あなたの退職金の種類はどのタイプ?

さて、厚生労働省が公開している「モデル就業規則」の退職金に関する事項は、非常にシンプルなものです。しかし、実際に会社の就業規則や退職金規程を見てみると、さらに詳細な項目が定められているケースが多いのではないでしょうか。

そこで、制度の種類別に最低限チェックしておきたいポイントを紹介します。


上記の図は、一般的な退職金の種類別に分類したものです。退職給付制度を導入している企業は、このうち1つまたは2つ以上の制度を組み合わせて採用している場合があります。採用している制度ごとにある、“定年までに確認すべきチェックポイント”は次の通りです。

退職一時金のチェックポイント

□退職金の計算方法と受け取り見込額
□自分の勤続年数
□受け取り時期は選べるか

退職一時金は一般的に「退職金」と呼ばれるもので、退職時に全額が一括で支給されます。モデル就業規則の紹介で触れたように、金額の計算は会社によって異なるため、必ずチェックしたいところです。

計算方法が複雑な場合は、人事や総務などの担当部署に問い合わせて計算してもらうことをおすすめします。退職一時金は、原則として年金(分割)で受け取ることはできず、受け取り年齢も定年時に固定されている場合がほとんどです。

継続雇用を希望した場合、受け取り時期を継続雇用終了時にできるかも確認しておくとよいと思います。

また、退職一時金は勤続年数によって退職所得控除の金額が変わるため、自分が退職する時に勤続年数が何年になるのかも正確に知っておきたいところです。

確定給付企業年金(DB)のチェックポイント

□定年時の受け取り見込額
□受け取り方や受け取り開始時期の選択肢
□年金で受け取る場合の要件

DBは、会社が掛金を出して運用しますが、運用によって金額は変動せず、あらかじめ会社が決めた金額が支給されます。
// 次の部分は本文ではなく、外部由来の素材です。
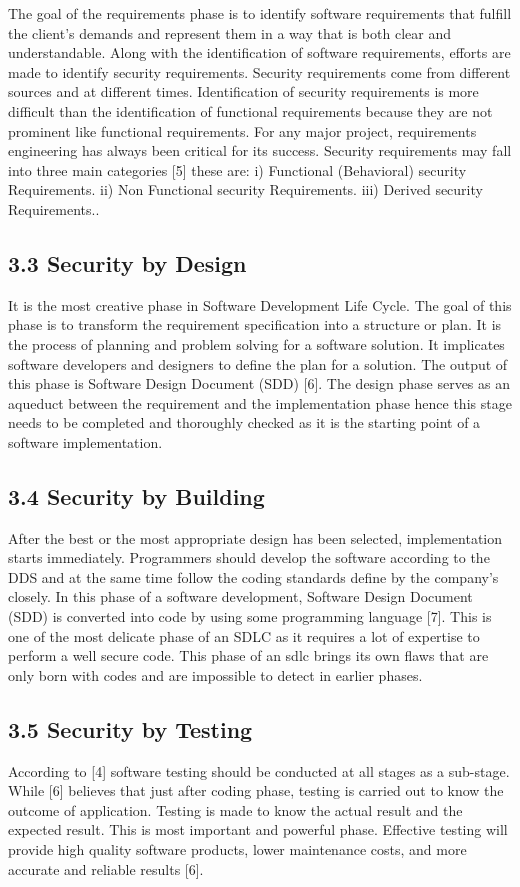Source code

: \documentclass[12pt]{extreport}
\begin{document}
The goal of the requirements phase is to identify software requirements that fulfill the client’s demands and represent them in a way that is both clear and understandable. Along with the identification of software requirements, efforts are made to identify security requirements. Security requirements come from different sources and at different times. Identification of security requirements is more difficult than the identification of functional requirements because they are not prominent like functional requirements. For any major project, requirements engineering has always been critical for its success. Security requirements may fall into three main categories [5] these are: i) Functional (Behavioral) security Requirements. ii) Non Functional security Requirements. iii) Derived security Requirements..

\subsection*{3.3	Security by Design}
It is the most creative phase in Software Development Life Cycle. The goal of this phase is to transform the requirement specification into a structure or plan. It is the process of planning and problem solving for a software solution. It implicates software developers and designers to define the plan for a solution.  The output of this phase is Software Design Document (SDD) [6]. The design phase serves as an aqueduct between the requirement and the implementation phase hence this stage needs to be completed and thoroughly checked as it is the starting point of a software implementation. 

\subsection*{3.4	Security by Building}
After the best or the most appropriate design has been selected, implementation starts immediately. Programmers should develop the software according to the DDS and at the same time follow the coding standards define by the company's closely. In this phase of a software development, Software Design Document (SDD) is converted into code by using some programming language [7]. This is one of the most delicate phase of an SDLC as it requires a lot of expertise to perform a well secure code. This phase of an sdlc brings its own flaws that are only born with codes and are impossible to detect in earlier phases.

\subsection*{3.5	Security by Testing}
According to [4] software testing should be conducted at all stages as a sub-stage. While [6] believes that just after coding phase, testing is carried out to know the outcome of application. Testing is made to know the actual result and the expected result. This is most important and powerful phase.  Effective testing will provide high quality software products, lower maintenance costs, and more accurate and reliable results [6].
\end{document}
受け取り見込額が知りたい時は、会社の担当部署に問い合わせましょう。

受け取り方は「一時金」「年金」「一時金と年金の組み合わせ」の3つから選べる場合があります。年金で受け取る場合は、会社によって勤続〇年以上や〇歳以上といった要件が設定されており、受け取り期間中は会社が決めた利息も受け取れます。

各受け取り期間は5~20年以内で設定さています。何年の受け取りが選択できるか、1回に受け取る金額はいくらになるか、利息は何%かといったことを知っておくと老後のマネープランが立てやすくなります。

受け取り方で迷ったら、一時金と年金の受け取り要件やかかる税金等を比較検討してみるとよいと思います。

企業型確定拠出年金(企業型DC)のチェックポイント

□加入者専用サイトで運用状況を確認
□受け取り方の選択肢
□定年後も運用を継続する場合の自己負担の有無

企業型DCは、会社が掛金を出し、従業員本人が運用するため、運用によって退職金の額が変動します。このタイプは、受け取り見込額を会社に問い合わせても分かりません。

ですので、自分で加入者専用サイトにアクセスし、運用状況を確認してください。企業型DCは定年年齢に関係なく、原則として60歳~75歳の間で希望する時期に「一時金」「年金」「一時金と年金の組み合わせ」から受け取り方を選択できます。

退職すると積み立ては終了しますが、退職後も運用は続けられます。その場合、口座管理料や振込手数料といったコストがかかる場合があるので確認が必要です。

中小企業退職金共済(中退共)のチェックポイント

□加入する従業員の範囲
□定年時の受け取り見込額
□受け取り方の選択肢

中退共は、勤続1年経過で退職一時金の受給資格があるため、短期間で会社を辞めた場合も忘れずに請求しましょう。

このタイプは従業員全員を加入させるのが原則ですが、例外として、①期間を定めて雇用される者、②季節的業務に雇用される者、③試みの雇用期間中の者、④短時間労働者、⑤休職期間中の者、⑥定年などで短期間内に退職することが明らかな者は加入させなくてもよいとされています。

ただし、短時間労働者でも条件によって加入を認めている会社もあるので、加入対象範囲をチェックするとよいと思います。受け取り見込額は、事業主に確認しましょう。

受け取り方は、60歳以上で退職一時金額が80万円以上ある人なら、「一時金」「分割」「両方の組み合わせ」から選べますが、一時金の額によって選べる支給期間(5年または10年)が異なります。

***
 

これら以外にも、会社によって採用している制度はさまざまです。定年直前に慌てないためにも、なるべく早めに就業規則や退職金規程をチェックしてみてください。